Biomass, food & sustainability: is there a dilemma?

Oct 2007

In January 2007, thousands of demonstrators marched through Mexico City in protest at a rise in the price of the maize flour used for tortillas. Many believed the higher price was caused by American demand for ethanol which had pushed up the price of maize on which Mexicans depend for their basic food. Similarly, consumers in Italy went on strike to protest against the increasing price of pasta, upon which most Italian meals are based.
The tortilla crisis is one example of the many recent concerns about the impact of biomass production on food production, the stability of food and feed prices and the availability of food for the poor. Other concerns include the possible adverse effects on nature and biodiversity and the net energy savings and CO2 emission reductions that can be realised with bioenergy compared to conventional, fossil energy.

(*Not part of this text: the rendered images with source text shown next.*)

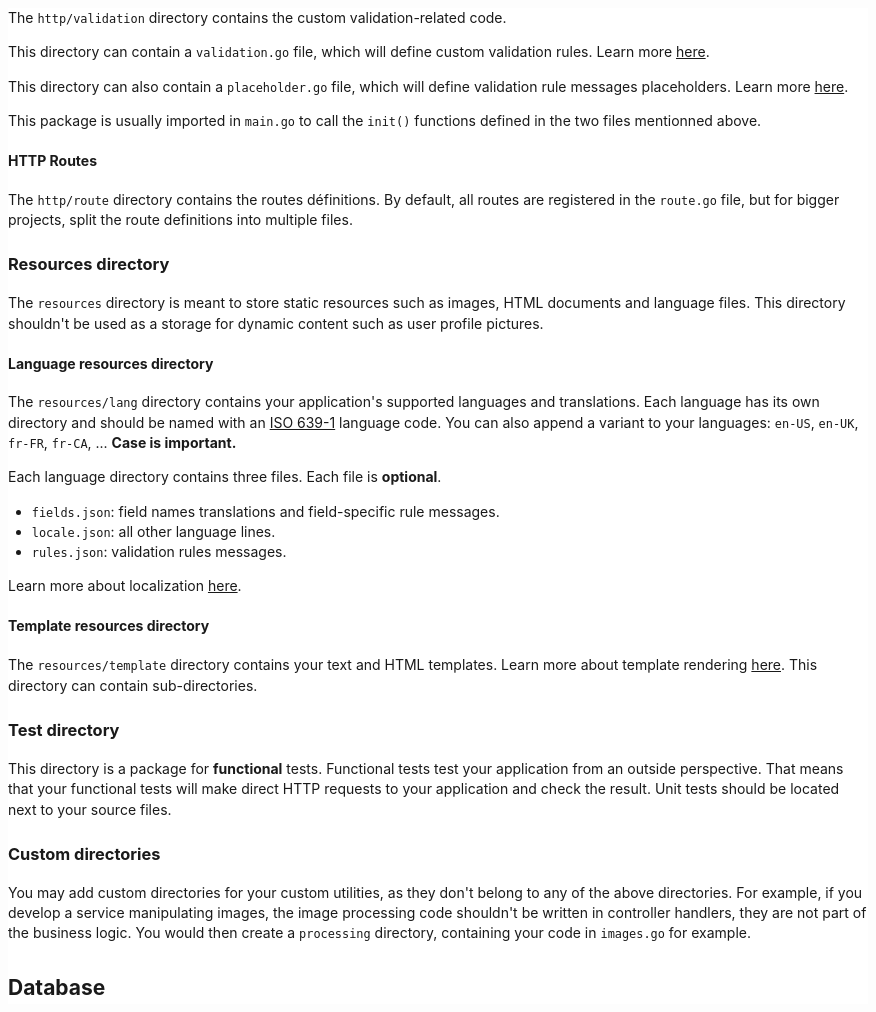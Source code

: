 The `http/validation` directory contains the custom validation-related code.

This directory can contain a `validation.go` file, which will define custom validation rules. Learn more [here](./basics/validation.html#custom-rules).

This directory can also contain a `placeholder.go` file, which will define validation rule messages placeholders. Learn more [here](./basics/validation.html#placeholders).

This package is usually imported in `main.go` to call the `init()` functions defined in the two files mentionned above.

#### HTTP Routes

The `http/route` directory contains the routes définitions. By default, all routes are registered in the `route.go` file, but for bigger projects, split the route definitions into multiple files.

### Resources directory

The `resources` directory is meant to store static resources such as images, HTML documents and language files. This directory shouldn't be used as a storage for dynamic content such as user profile pictures.

#### Language resources directory

The `resources/lang` directory contains your application's supported languages and translations. Each language has its own directory and should be named with an [ISO 639-1](https://en.wikipedia.org/wiki/List_of_ISO_639-1_codes) language code. You can also append a variant to your languages: `en-US`, `en-UK`, `fr-FR`, `fr-CA`, ... **Case is important.**

Each language directory contains three files. Each file is **optional**.
- `fields.json`: field names translations and field-specific rule messages.
- `locale.json`: all other language lines.
- `rules.json`: validation rules messages.

Learn more about localization [here](./advanced/localization.html).

#### Template resources directory

The `resources/template` directory contains your text and HTML templates. Learn more about template rendering [here](./basics/responses.html#response-render). This directory can contain sub-directories.

### Test directory

This directory is a package for **functional** tests. Functional tests test your application from an outside perspective. That means that your functional tests will make direct HTTP requests to your application and check the result. Unit tests should be located next to your source files. 

### Custom directories

You may add custom directories for your custom utilities, as they don't belong to any of the above directories. For example, if you develop a service manipulating images, the image processing code shouldn't be written in controller handlers, they are not part of the business logic. You would then create a `processing` directory, containing your code in `images.go` for example.

## Database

Combined with high subsidies paid for making transport biofuels competitive, consumer confidence as to whether bio-energy is the right thing to do is declining. Moreover, governments now face divergent pressures from environmental groups, some of them hailing bio-energy as a solution to climate issues, other denouncing it as a future cause of inequality and hunger.
But are these concerns justified? Is the tortilla crisis the direct effect of US policy on transport biofuels? Will bio-energy improve energy security and mitigate CO2 emissions, or will it simply lead to new problems in other areas, such as food security, biodiversity and even air pollution?
These and other issues have been addressed in this study.